### Source records
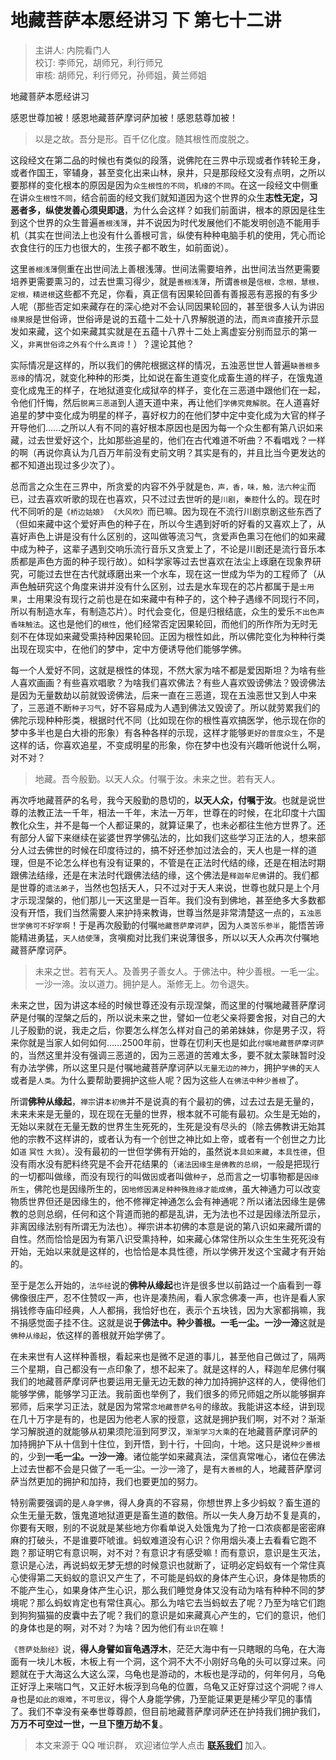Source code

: # 地藏菩萨本愿经讲习 下 第七十二讲

> 主讲人: 内院看门人 <br />
> 校订: 李师兄，胡师兄，利行师兄 <br />
> 审核: 胡师兄，利行师兄，孙师姐，黄兰师姐 <br />

地藏菩萨本愿经讲习

感恩世尊加被！感恩地藏菩萨摩诃萨加被！感恩慈尊加被！

> 以是之故。吾分是形。百千亿化度。随其根性而度脱之。

这段经文在第二品的时候也有类似的段落，说佛陀在三界中示现或者作转轮王身，或者作国王，宰辅身，甚至变化出来山林，泉井，只是那段经文没有点明，之所以要那样的变化根本的原因是因为`众生根性的不同`，`机缘的不同`。在这一段经文中侧重在讲`众生根性不同`，结合前面的经文我们就知道因为这个世界的众生**志性无定，习恶者多，纵使发善心须臾即退**，为什么会这样？如我们前面讲，根本的原因是往生到这个世界的众生普遍`善根浅薄`，并不说因为时代发展他们不能发明创造不能用手机（其实在世间法上也没有什么善根可言，纵使有种种电脑手机的使用，凭心而论衣食住行的压力也很大的，生孩子都不敢生，如前面说）。

这里`善根浅薄`侧重在出世间法上善根浅薄。世间法需要培养，出世间法当然更需要培养更需要熏习的，过去世熏习得少，就是`善根浅薄`，所谓`善根`是`信根，念根，慧根，定根，精进根`这些都不充足，你看，真正信有因果轮回善有善报恶有恶报的有多少人呢（那些否定如来藏存在的深心绝对不会认同因果轮回的，甚至很多人认为讲`因缘果报`是世俗谛，世俗谛是说的五蕴十二处十八界解脱道的法，而`真谛`直接开示显发如来藏，这个如来藏其实就是在五蕴十八界十二处上离虚妄分别而显示的第一义，`非离世俗谛之外有个什么真谛`！）？遑论其他？

实际情况是这样的，所以我们的佛陀根据这样的情况，五浊恶世世人普遍`缺善根多恶缘`的情况，就变化种种的形类，比如说在畜生道变化成畜生道的样子，在饿鬼道变化成鬼王的样子，在地狱道变化成狱卒的样子，变化在三恶道中跟他们在一起，令他们忏悔，然后`脱离三恶道`到人道天道中来，再让他们`学佛究竟解脱`。在人道喜好追星的梦中变化成为明星的样子，喜好权力的在他们梦中定中变化成为大官的样子开导他们……之所以人有不同的喜好根本原因也是因为每一个众生都有第八识如来藏，过去世爱好这个，比如那些追星的，他们在古代难道不听曲？不看唱戏？一样的啊（再说你真认为几百万年前没有史前文明？其实是有的，并且比当今更发达的都不知道出现过多少次了）。

总而言之众生在三界中，所贪爱的内容不外乎就是`色，声，香，味，触，法六种尘`而已，过去喜欢听歌的现在也喜欢，只不过过去世听的是`川剧`，`秦腔`什么的。现在时代不同听的是`《桥边姑娘》` `《大风吹》`而已嘛。因为现在不流行川剧京剧这些东西了（但如来藏中这个爱好声色的种子在，所以今生遇到好听的好看的又喜欢上了，从喜好声色上讲是没有什么区别的，这叫做等流习气，贪爱声色熏习在他们的如来藏中成为种子，这辈子遇到交响乐流行音乐又贪爱上了，不论是川剧还是流行音乐本质都是声色方面的种子现行故）。如科学家等过去世喜欢在法尘上琢磨在现象界研究，可能过去世在古代就琢磨出来一个水车，现在这一世成为华为的工程师了（从声色触研究这个角度来讲并没有什么区别，过去是水车现在的芯片都属于是`士用果`，士用果没有现行之前也是在如来藏中有种子的，这个种子遇缘不同现行不同，所以有制造水车，有制造芯片）。时代会变化，但是归根结底，众生的爱乐`不出色声香味触法`。这也是他们的`根性`，他们经常否定因果轮回，而他们的所作所为无时无刻不在体现如来藏受熏持种因果轮回。正因为根性如此，所以佛陀变化为种种行类出现在现实中，在他们的梦中，定中方便诱导他们能够学佛。

每一个人爱好不同，这就是根性的体现，不然大家为啥不都是爱因斯坦？为啥有些人喜欢画画？有些喜欢唱歌？为啥我们喜欢佛法？有些人喜欢毁谤佛法？毁谤佛法是因为无量数劫以前就毁谤佛法，后来一直在三恶道，现在五浊恶世又到人中来了，三恶道不断`种子习气`，好不容易成为人遇到佛法又毁谤了。所以就劳累我们的佛陀示现种种形类，根据时代不同（比如现在你的根性喜欢搞医学，他示现在你的梦中多半也是白大褂的形象）有各种各样的示现，这样才能够`更好的普度众生`，不是这样的话，你喜欢追星，不变成明星的形象，你在梦中也没有兴趣听他说什么啊，对不对？

> 地藏。吾今殷勤。以天人众。付嘱于汝。未来之世。若有天人。

再次呼地藏菩萨的名号，我今天殷勤的恳切的，**以天人众，付嘱于汝**。也就是说世尊的法教正法一千年，相法一千年，末法一万年，世尊在的时候，在北印度十六国教化众生，并不是每一个人都证果的，就算证果了，也未必都往生他方世界了。还有部分人留下来继续在娑婆世界学佛弘法的，比如我们这些学习正法的人，想来部分人过去佛世的时候在印度待过的，搞不好还参加过法会的，天人也是一样的道理，但是不论怎么样也有没有证果的，不管是在正法时代结的缘，还是在相法时期跟佛法结缘，还是在末法时代跟佛法结的缘，这个佛法是`释迦牟尼佛`讲的。我们都是世尊的`遗法弟子`，当然也包括天人，只不过对于天人来说，世尊也就只是上个月才示现涅槃的，他们那儿一天这里是一百年。我们没有到佛地，甚至绝多大多数都没有开悟，我们当然需要人来护持来教诲，世尊当然是非常清楚这一点的，`五浊恶世学佛可不好学啊`！于是再次殷勤的付嘱`地藏菩萨摩诃萨`，因为`人类苦乐参半`，能悟苦谛能精进勇猛，`天人结使薄`，贪嗔痴对比我们来说薄很多，所以以天人众再次付嘱地藏菩萨摩诃萨。

> 未来之世。若有天人。及善男子善女人。于佛法中。种少善根。一毛一尘。一沙一渧。汝以道力。拥护是人。渐修无上。勿令退失。

未来之世，因为讲这本经的时候世尊还没有示现涅槃，而这里的付嘱地藏菩萨摩诃萨是付嘱的涅槃之后的，所以说未来之世，譬如一位老父亲将要舍报，对自己的大儿子殷勤的说，我走之后，你要怎么样怎么样对自己的弟弟妹妹，你是男子汉，将来你就是当家人如何如何……2500年前，世尊在忉利天也是如此`付嘱地藏菩萨摩诃萨`的，当然这里并没有强调三恶道的，因为三恶道的苦难太多，要不就太蒙昧暂时没有办法学佛，所以这里只是付嘱地藏菩萨摩诃萨以`无量无边的神力`，拥护`学佛`的`天人`或者是`人类`。为什么要帮助要拥护这些人呢？因为这些人`在佛法中种少善根`了。

所谓**佛种从缘起**，`禅宗`讲`本初佛`并不是说真的有个最初的佛，过去过去是无量的，未来未来是无量的，现在现在无量的世界，根本就不可能有最初。众生是无始的，无始以来就在无量无数的世界生生死死的，生死是没有尽头的（除去佛教讲无始其他的宗教不这样讲的，或者认为有一个创世之神比如上帝，或者有一个创世之力比如`道` `冥性` `大我`）。没有最初的一世但学佛有开始的，虽然说`本具如来藏`，`本具性德`，但没有雨水没有肥料终究是不会开花结果的（`诸法因缘生是佛教的总纲`，一般是把现行的一切都叫做缘，而没有现行的叫做`因`或者叫做`种子`，总而言之一切事物都是`因缘所生`，佛陀也是因缘所生的，`因地修因满足种种殊胜缘才能成佛`，虽大神通力可以改变物质世界但还是因缘生的，他不修禅定神通怎么会有神通呢？所以诸法因缘生是佛教的总则总纲，任何和这个背道而驰的都是乱讲，无为法也不过是因缘法所显示，非离因缘法别有所谓无为法也）。禅宗讲本初佛的本意是说的第八识如来藏所谓的自性。然而恰恰是因为有第八识受熏持种，如来藏心体常住所以众生生生死死没有开始，无始以来就是这样的，也恰恰是本具性德，所以学佛开发这个宝藏才有开始的。

至于是怎么开始的，`法华经`说的**佛种从缘起**也许是很多世以前路过一个庙看到一尊佛像很庄严，忍不住赞叹一声，也许是凑热闹，看人家念佛凑一声，也许是看人家捐钱修寺庙印经典，人人都捐，我恰好也在，表示个五块钱，因为大家都捐嘛，我不捐感觉面子挂不住。这就是说**于佛法中。种少善根。一毛一尘。一沙一渧**这就是`佛种从缘起`，依这样的善根就开始学佛了。

在未来世有人这样种善根，看起来也是微不足道的事儿，甚至他自己做过了，隔两三个星期，自己都没有一点印象了，想不起来了。就是这样的人，释迦牟尼佛付嘱我们的地藏菩萨摩诃萨也要运用无量无边无数的神力加持拥护这样的人，使得他们能够学佛，能够学习正法。我前面也举例了，我们很多的师兄师姐之所以能够摒弃邪师，后来学习正法，就是因为常常`念地藏菩萨名号`的缘故。我能讲这本经，讲到现在几十万字是有的，也是因为他老人家的授意，这就是拥护我们啊，对不对？渐渐学习解脱道的就能够从初果须陀洹到阿罗汉，`渐渐学习大乘`的在地藏菩萨摩诃萨的加持拥护下从十信到十住位，到开悟，到十行，十回向，十地。这只是说`种少善根`的，少到**一毛一尘。一沙一渧**。诸位能学如来藏真法，深信真常唯心，诸位在佛法上过去世都不会是只做了一毛一尘。一沙一渧了，是有`大善根`的人，地藏菩萨摩诃萨当然更加的拥护和加持，我们也要更加的努力。

特别需要强调的是`人身学佛`，得人身真的不容易，你想世界上多少蚂蚁？畜生道的众生无量无数，饿鬼道地狱道更是畜生道的数倍。所以一失人身万劫不复是真的，你要有天眼，别的不说就是某些地方你看单说入处饿鬼为了抢一口浓痰都是密密麻麻的打破头，不是谁要吓唬谁。蚂蚁难道没有心识？你用烟头凑上去看看它跑不跑？那证明它有意识啊，对不对？有意识才有感受嘛！而有意识，意识是生灭法，意识是心法，再说蚂蚁无梦无想的时候意识也就断了，证明必定蚂蚁有一个常住真心使得第二天蚂蚁的意识又产生了，不可能是蚂蚁的身体产生心识，身体是物质的不能产生心，如果身体产生心识，那么我们睡觉身体又没有动为啥有种种不同的梦境呢？那么蚂蚁肯定也有常住真心。那么为啥它去当蚂蚁去了呢？乃至为啥它们跑到狗狗猫猫的皮囊中去了呢？我们的意识是如来藏真心产生的，它们的意识，他们的身体也是的啊，对不对？为啥？因为他们有`业识`在嘛！

`《菩萨处胎经》`说，**得人身譬如盲龟遇浮木**，茫茫大海中有一只瞎眼的乌龟，在大海面有一块儿木板，木板上有一个洞，这个洞不大不小刚好乌龟的头可以穿过来。问题就在于大海这么大这么深，乌龟也是游动的，木板也是浮动的，何年何月，乌龟正好浮上来喘口气，又正好木板浮到乌龟的位置，乌龟又正好穿过这个洞呢？`得人身`也是`如此的艰难`，`不可思议`，得个人身能学佛，乃至能证果更是稀少罕见的事情了。我们不幸没有亲奉世尊尊颜，但目前地藏菩萨摩诃萨还在护持我们拥护我们，**万万不可空过一世，一旦下堕万劫不复**。

> 本文来源于 QQ 唯识群， 欢迎诸位学人点击 **[联系我们](https://mp.weixin.qq.com/s/lZCfWjmLjgNR165Tx4_bCQ)** 加入。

### Directions
Gather from the entries above all lines that include the string "以天人众".

### Finished exercise
> 地藏。吾今殷勤。以天人众。付嘱于汝。未来之世。若有天人。
再次呼地藏菩萨的名号，我今天殷勤的恳切的，**以天人众，付嘱于汝**。也就是说世尊的法教正法一千年，相法一千年，末法一万年，世尊在的时候，在北印度十六国教化众生，并不是每一个人都证果的，就算证果了，也未必都往生他方世界了。还有部分人留下来继续在娑婆世界学佛弘法的，比如我们这些学习正法的人，想来部分人过去佛世的时候在印度待过的，搞不好还参加过法会的，天人也是一样的道理，但是不论怎么样也有没有证果的，不管是在正法时代结的缘，还是在相法时期跟佛法结缘，还是在末法时代跟佛法结的缘，这个佛法是`释迦牟尼佛`讲的。我们都是世尊的`遗法弟子`，当然也包括天人，只不过对于天人来说，世尊也就只是上个月才示现涅槃的，他们那儿一天这里是一百年。我们没有到佛地，甚至绝多大多数都没有开悟，我们当然需要人来护持来教诲，世尊当然是非常清楚这一点的，`五浊恶世学佛可不好学啊`！于是再次殷勤的付嘱`地藏菩萨摩诃萨`，因为`人类苦乐参半`，能悟苦谛能精进勇猛，`天人结使薄`，贪嗔痴对比我们来说薄很多，所以以天人众再次付嘱地藏菩萨摩诃萨。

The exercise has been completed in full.